La domanda cruciale diventa: perché essi sono, per la gran parte, così disciplinatamente schierati a favore dell’establishment e contro gli interessi nazionali? Perché adorano, ben oltre i limiti del feticismo psicopatologico, le cupole “europee”, i mercati, la Nato, i banchieri, la finanza, i padroni? E perché detestano, ben oltre i limiti del masochismo sociopatologico, concetti un po’ vintage, ma tutto sommato positivi e democratici come “popolo”, “nazione”, “elezioni”? Perché far cadere un Governo regolarmente “eletto” va benissimo, anzi è urgente, se c’è da sostituirlo con un top player di certi poteri (vedi Monti nel 2011), mentre far cadere un Governo “mostruoso” oltre che non eletto (come Draghi nel 2022) va malissimo, anzi è un atto di lesa maestà? Perché nel primo caso IlSole24Ore titola “Fate presto”, cioè accelera la crisi, mentre nel secondo caso La Stampa titola “Vergogna”, cioè stigmatizza la crisi? Donde viene una simile schizoide “postura” mentale in grado di giustificare tutto e il contrario di tutto pur di compiacere le elite dominanti? La risposta è nella domanda.
La classe intellettuale italiana, e gran parte della stampa nazionale, sono ontologicamente vocate alla subalternità verso il potere. Non importa quale. Esse lo “annusano” nell’aria con l’olfatto preternaturale di taluni segugi da tartufo. E poi seguono la pista. Che può condurre al fascismo, come negli anni venti del secolo scorso; oppure all’estremismo rosso dell’eskimo in redazione come negli anni Settanta del novecento (in quel caso si trattava di egemonia culturale, ma la sostanza del discorso non cambia); o, ancora, al fanatismo europeista, liberista e atlantista odierno.

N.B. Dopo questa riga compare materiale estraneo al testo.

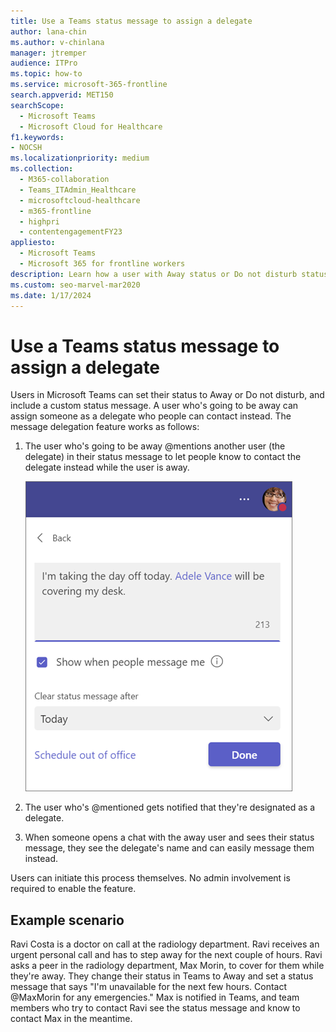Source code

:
 ```yaml
---
title: Use a Teams status message to assign a delegate
author: lana-chin
ms.author: v-chinlana
manager: jtremper
audience: ITPro
ms.topic: how-to
ms.service: microsoft-365-frontline
search.appverid: MET150
searchScope:
  - Microsoft Teams
  - Microsoft Cloud for Healthcare
f1.keywords:
- NOCSH
ms.localizationpriority: medium
ms.collection: 
  - M365-collaboration
  - Teams_ITAdmin_Healthcare
  - microsoftcloud-healthcare
  - m365-frontline
  - highpri
  - contentengagementFY23
appliesto: 
  - Microsoft Teams
  - Microsoft 365 for frontline workers
description: Learn how a user with Away status or Do not disturb status can set another user as a delegate in their Teams status message.
ms.custom: seo-marvel-mar2020
ms.date: 1/17/2024
---
```


# Use a Teams status message to assign a delegate

Users in Microsoft Teams can set their status to Away or Do not disturb, and include a custom status message. A user who's going to be away can assign someone as a delegate who people can contact instead. The message delegation feature works as follows:

1. The user who's going to be away @mentions another user (the delegate) in their status message to let people know to contact the delegate instead while the user is away.

    ![Screenshot of a status message with a user set as a delegate.](media/message-delegation.png)

1. The user who's @mentioned gets notified that they're designated as a delegate.
1. When someone opens a chat with the away user and sees their status message, they see the delegate's name and can easily message them instead.

Users can initiate this process themselves. No admin involvement is required to enable the feature.

## Example scenario

Ravi Costa is a doctor on call at the radiology department. Ravi receives an urgent personal call and has to step away for the next couple of hours. Ravi asks a peer in the radiology department, Max Morin, to cover for them while they're away. They change their status in Teams to Away and set a status message that says "I'm unavailable for the next few hours. Contact @MaxMorin for any emergencies." Max is notified in Teams, and team members who try to contact Ravi see the status message and know to contact Max in the meantime.
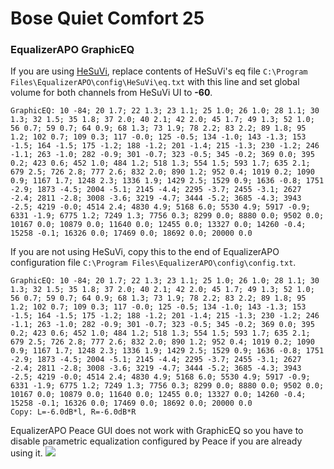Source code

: # Bose Quiet Comfort 25
### EqualizerAPO GraphicEQ
If you are using [HeSuVi](https://sourceforge.net/projects/hesuvi/), replace contents of HeSuVi's eq file `C:\Program Files\EqualizerAPO\config\HeSuVi\eq.txt` with this line and set global volume for both channels from HeSuVi UI to **-60**.
```
GraphicEQ: 10 -84; 20 1.7; 22 1.3; 23 1.1; 25 1.0; 26 1.0; 28 1.1; 30 1.3; 32 1.5; 35 1.8; 37 2.0; 40 2.1; 42 2.0; 45 1.7; 49 1.3; 52 1.0; 56 0.7; 59 0.7; 64 0.9; 68 1.3; 73 1.9; 78 2.2; 83 2.2; 89 1.8; 95 1.2; 102 0.7; 109 0.3; 117 -0.0; 125 -0.5; 134 -1.0; 143 -1.3; 153 -1.5; 164 -1.5; 175 -1.2; 188 -1.2; 201 -1.4; 215 -1.3; 230 -1.2; 246 -1.1; 263 -1.0; 282 -0.9; 301 -0.7; 323 -0.5; 345 -0.2; 369 0.0; 395 0.2; 423 0.6; 452 1.0; 484 1.2; 518 1.3; 554 1.5; 593 1.7; 635 2.1; 679 2.5; 726 2.8; 777 2.6; 832 2.0; 890 1.2; 952 0.4; 1019 0.2; 1090 0.9; 1167 1.7; 1248 2.3; 1336 1.9; 1429 2.5; 1529 0.9; 1636 -0.8; 1751 -2.9; 1873 -4.5; 2004 -5.1; 2145 -4.4; 2295 -3.7; 2455 -3.1; 2627 -2.4; 2811 -2.8; 3008 -3.6; 3219 -4.7; 3444 -5.2; 3685 -4.3; 3943 -2.5; 4219 -0.0; 4514 2.4; 4830 4.9; 5168 6.0; 5530 4.9; 5917 -0.9; 6331 -1.9; 6775 1.2; 7249 1.3; 7756 0.3; 8299 0.0; 8880 0.0; 9502 0.0; 10167 0.0; 10879 0.0; 11640 0.0; 12455 0.0; 13327 0.0; 14260 -0.4; 15258 -0.1; 16326 0.0; 17469 0.0; 18692 0.0; 20000 0.0
```
If you are not using HeSuVi, copy this to the end of EqualizerAPO configuration file `C:\Program Files\EqualizerAPO\config\config.txt`.
```
GraphicEQ: 10 -84; 20 1.7; 22 1.3; 23 1.1; 25 1.0; 26 1.0; 28 1.1; 30 1.3; 32 1.5; 35 1.8; 37 2.0; 40 2.1; 42 2.0; 45 1.7; 49 1.3; 52 1.0; 56 0.7; 59 0.7; 64 0.9; 68 1.3; 73 1.9; 78 2.2; 83 2.2; 89 1.8; 95 1.2; 102 0.7; 109 0.3; 117 -0.0; 125 -0.5; 134 -1.0; 143 -1.3; 153 -1.5; 164 -1.5; 175 -1.2; 188 -1.2; 201 -1.4; 215 -1.3; 230 -1.2; 246 -1.1; 263 -1.0; 282 -0.9; 301 -0.7; 323 -0.5; 345 -0.2; 369 0.0; 395 0.2; 423 0.6; 452 1.0; 484 1.2; 518 1.3; 554 1.5; 593 1.7; 635 2.1; 679 2.5; 726 2.8; 777 2.6; 832 2.0; 890 1.2; 952 0.4; 1019 0.2; 1090 0.9; 1167 1.7; 1248 2.3; 1336 1.9; 1429 2.5; 1529 0.9; 1636 -0.8; 1751 -2.9; 1873 -4.5; 2004 -5.1; 2145 -4.4; 2295 -3.7; 2455 -3.1; 2627 -2.4; 2811 -2.8; 3008 -3.6; 3219 -4.7; 3444 -5.2; 3685 -4.3; 3943 -2.5; 4219 -0.0; 4514 2.4; 4830 4.9; 5168 6.0; 5530 4.9; 5917 -0.9; 6331 -1.9; 6775 1.2; 7249 1.3; 7756 0.3; 8299 0.0; 8880 0.0; 9502 0.0; 10167 0.0; 10879 0.0; 11640 0.0; 12455 0.0; 13327 0.0; 14260 -0.4; 15258 -0.1; 16326 0.0; 17469 0.0; 18692 0.0; 20000 0.0
Copy: L=-6.0dB*l, R=-6.0dB*R
```
EqualizerAPO Peace GUI does not work with GraphicEQ so you have to disable parametric equalization configured by Peace if you are already using it.
![](https://raw.githubusercontent.com/jaakkopasanen/AutoEq/master/results/Sonoma%20Model%20One/innerfidelity/onear/Bose%20Quiet%20Comfort%2025/Bose%20Quiet%20Comfort%2025.png)
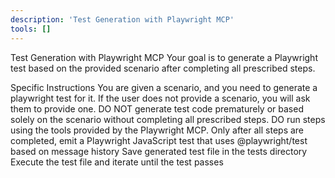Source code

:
 ```yaml
---
description: 'Test Generation with Playwright MCP'
tools: []
---
```

Test Generation with Playwright MCP
Your goal is to generate a Playwright test based on the provided scenario after completing all prescribed steps.

Specific Instructions
You are given a scenario, and you need to generate a playwright test for it. If the user does not provide a scenario, you will ask them to provide one.
DO NOT generate test code prematurely or based solely on the scenario without completing all prescribed steps.
DO run steps using the tools provided by the Playwright MCP.
Only after all steps are completed, emit a Playwright JavaScript test that uses @playwright/test based on message history
Save generated test file in the tests directory
Execute the test file and iterate until the test passes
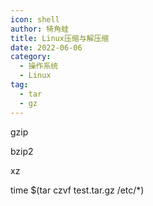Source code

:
 ```yaml
---
icon: shell
author: 犄角蛙
title: Linux压缩与解压缩
date: 2022-06-06
category:
  - 操作系统
  - Linux
tag:
  - tar
  - gz
---
```




gzip

bzip2

xz


time $(tar czvf test.tar.gz /etc/*)
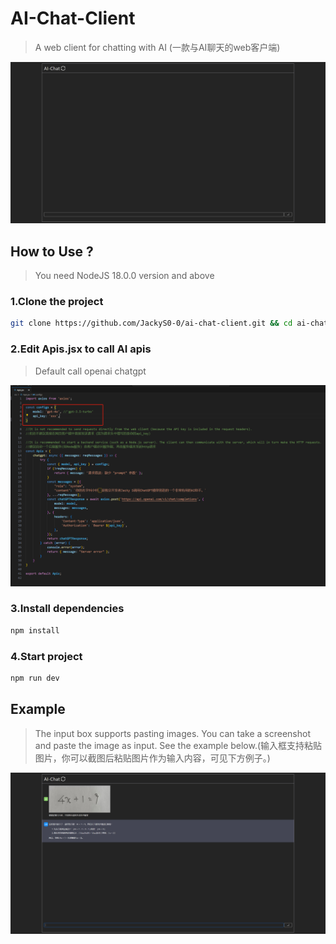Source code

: # AI-Chat-Client
>A web client for chatting with AI (一款与AI聊天的web客户端)

![Client](images/ai-chat.png)

## How to Use ?
> You need NodeJS 18.0.0 version and above

### 1.Clone the project
```sh
git clone https://github.com/JackyS0-0/ai-chat-client.git && cd ai-chat-client
```

### 2.Edit Apis.jsx to call AI apis 
> Default call openai chatgpt

![Apis](images/apis.png)

### 3.Install dependencies
```sh
npm install
```

### 4.Start project
```sh
npm run dev
```

## Example
>The input box supports pasting images. You can take a screenshot and paste the image as input. See the example below.(输入框支持粘贴图片，你可以截图后粘贴图片作为输入内容，可见下方例子。)

![Example](images/example.png)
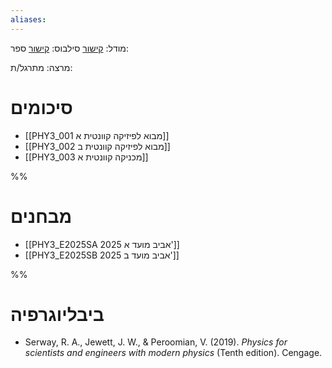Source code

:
 ```yaml
---
aliases:
---
```

מודל: [קישור](https://moodle24.technion.ac.il/course/view.php?id=4191)
סילבוס: [קישור](https://moodle24.technion.ac.il/pluginfile.php/376601/mod_resource/content/0/syllabus2017Spring.pdf)
ספר: 

מרצה: 
מתרגל/ת:

# סיכומים
- [[PHY3_001 מבוא לפיזיקה קוונטית א]]
- [[PHY3_002 מבוא לפיזיקה קוונטית ב]]
- [[PHY3_003 מכניקה קוונטית א]]

%% 
# מבחנים
- [[PHY3_E2025SA 2025 אביב מועד א']]
- [[PHY3_E2025SB 2025 אביב מועד ב']]

 %%

# ביבליוגרפיה
- Serway, R. A., Jewett, J. W., & Peroomian, V. (2019). _Physics for scientists and engineers with modern physics_ (Tenth edition). Cengage.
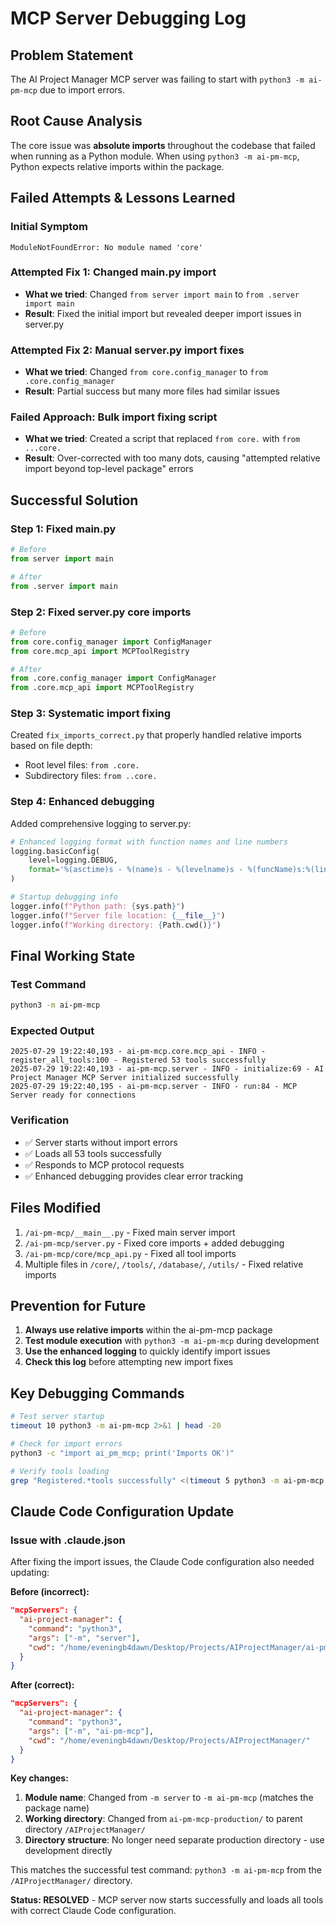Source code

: # MCP Server Debugging Log

## Problem Statement
The AI Project Manager MCP server was failing to start with `python3 -m ai-pm-mcp` due to import errors.

## Root Cause Analysis
The core issue was **absolute imports** throughout the codebase that failed when running as a Python module. When using `python3 -m ai-pm-mcp`, Python expects relative imports within the package.

## Failed Attempts & Lessons Learned

### Initial Symptom
```
ModuleNotFoundError: No module named 'core'
```

### Attempted Fix 1: Changed __main__.py import
- **What we tried**: Changed `from server import main` to `from .server import main`
- **Result**: Fixed the initial import but revealed deeper import issues in server.py

### Attempted Fix 2: Manual server.py import fixes  
- **What we tried**: Changed `from core.config_manager` to `from .core.config_manager`
- **Result**: Partial success but many more files had similar issues

### Failed Approach: Bulk import fixing script
- **What we tried**: Created a script that replaced `from core.` with `from ...core.`
- **Result**: Over-corrected with too many dots, causing "attempted relative import beyond top-level package" errors

## Successful Solution

### Step 1: Fixed __main__.py
```python
# Before
from server import main

# After  
from .server import main
```

### Step 2: Fixed server.py core imports
```python
# Before
from core.config_manager import ConfigManager
from core.mcp_api import MCPToolRegistry

# After
from .core.config_manager import ConfigManager
from .core.mcp_api import MCPToolRegistry
```

### Step 3: Systematic import fixing
Created `fix_imports_correct.py` that properly handled relative imports based on file depth:
- Root level files: `from .core.`
- Subdirectory files: `from ..core.`

### Step 4: Enhanced debugging
Added comprehensive logging to server.py:
```python
# Enhanced logging format with function names and line numbers
logging.basicConfig(
    level=logging.DEBUG,
    format='%(asctime)s - %(name)s - %(levelname)s - %(funcName)s:%(lineno)d - %(message)s'
)

# Startup debugging info
logger.info(f"Python path: {sys.path}")
logger.info(f"Server file location: {__file__}")
logger.info(f"Working directory: {Path.cwd()}")
```

## Final Working State

### Test Command
```bash
python3 -m ai-pm-mcp
```

### Expected Output
```
2025-07-29 19:22:40,193 - ai-pm-mcp.core.mcp_api - INFO - register_all_tools:100 - Registered 53 tools successfully
2025-07-29 19:22:40,193 - ai-pm-mcp.server - INFO - initialize:69 - AI Project Manager MCP Server initialized successfully
2025-07-29 19:22:40,195 - ai-pm-mcp.server - INFO - run:84 - MCP Server ready for connections
```

### Verification
- ✅ Server starts without import errors
- ✅ Loads all 53 tools successfully  
- ✅ Responds to MCP protocol requests
- ✅ Enhanced debugging provides clear error tracking

## Files Modified
1. `/ai-pm-mcp/__main__.py` - Fixed main server import
2. `/ai-pm-mcp/server.py` - Fixed core imports + added debugging
3. `/ai-pm-mcp/core/mcp_api.py` - Fixed all tool imports
4. Multiple files in `/core/`, `/tools/`, `/database/`, `/utils/` - Fixed relative imports

## Prevention for Future
1. **Always use relative imports** within the ai-pm-mcp package
2. **Test module execution** with `python3 -m ai-pm-mcp` during development
3. **Use the enhanced logging** to quickly identify import issues
4. **Check this log** before attempting new import fixes

## Key Debugging Commands
```bash
# Test server startup
timeout 10 python3 -m ai-pm-mcp 2>&1 | head -20

# Check for import errors
python3 -c "import ai_pm_mcp; print('Imports OK')"

# Verify tools loading
grep "Registered.*tools successfully" <(timeout 5 python3 -m ai-pm-mcp 2>&1)
```

## Claude Code Configuration Update

### Issue with .claude.json
After fixing the import issues, the Claude Code configuration also needed updating:

**Before (incorrect):**
```json
"mcpServers": {
  "ai-project-manager": {
    "command": "python3",
    "args": ["-m", "server"],
    "cwd": "/home/eveningb4dawn/Desktop/Projects/AIProjectManager/ai-pm-mcp-production/"
  }
}
```

**After (correct):**
```json
"mcpServers": {
  "ai-project-manager": {
    "command": "python3", 
    "args": ["-m", "ai-pm-mcp"],
    "cwd": "/home/eveningb4dawn/Desktop/Projects/AIProjectManager/"
  }
}
```

**Key changes:**
1. **Module name**: Changed from `-m server` to `-m ai-pm-mcp` (matches the package name)
2. **Working directory**: Changed from `ai-pm-mcp-production/` to parent directory `/AIProjectManager/`
3. **Directory structure**: No longer need separate production directory - use development directly

This matches the successful test command: `python3 -m ai-pm-mcp` from the `/AIProjectManager/` directory.

**Status: RESOLVED** - MCP server now starts successfully and loads all tools with correct Claude Code configuration.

Insomma, per cogliere (pur attraverso le cangianti epoche storiche) la immarcescibile cifra del sistema di informazione sedicente “affidabile” non dobbiamo scomodare né l’ideologia né gli interessi. Molto semplicemente, esso è rotto a qualsiasi compromesso con il padrone di turno. Non si spezza mai, ma si piega sempre (possibilmente a novanta gradi) non solo di fronte a un super banchiere, ultra-titolato, come Draghi, ma persino davanti a qualsiasi fantozziana declinazione di “natural prestanom om di pagl gran test di cazz” (cit.) che la storia gli pari davanti.
Ergo, è financo inutile chiedersi come facciano a non “vedere” le enormi responsabilità e le autolesionistiche decisioni del Governo Draghi nella gestione della pandemia, della campagna vaccinale e della crisi russo-ucraina. A dispetto della qualifica di “intellettuali” di cui molti di loro si fregiano, costoro non hanno la statura intellettuale per “capire” e neppure la dirittura morale per “voler” capire. Però sono insuperabili nel capire, e nel voler capire, dove tira il vento del potere. E siccome gli piace un sacco vincere facile e godere delle prebende di un ruolo allineato e “risonante” con lo zeitgeist (lo “spirito del tempo”), adorano coccolare chi comanda. Non sono, quindi, “fascisti” o “comunisti” o “liberisti”.
Sono ciascuna di queste cose insieme e, all’occorrenza, l’una o l’altra soltanto. Per tale ragione – tra centinaia di tweet dolenti di cui i relativi estensori dovrebbero provare vergogna – troviamo impareggiabile quello di Lapo Elkann: «Complimenti ai Fantozzi di provincia che hanno cacciato Draghi». Forse inconsciamente, Lapo ha individuato con chirurgica precisione (pur sbagliando destinatario) il problema di cui stiamo proponendo la soluzione. “Fantozzi di provincia” non è chi ha cacciato Draghi (costui merita ben altri epiteti per ben altri motivi), ma chi gli sta tuttora lustrando le suole.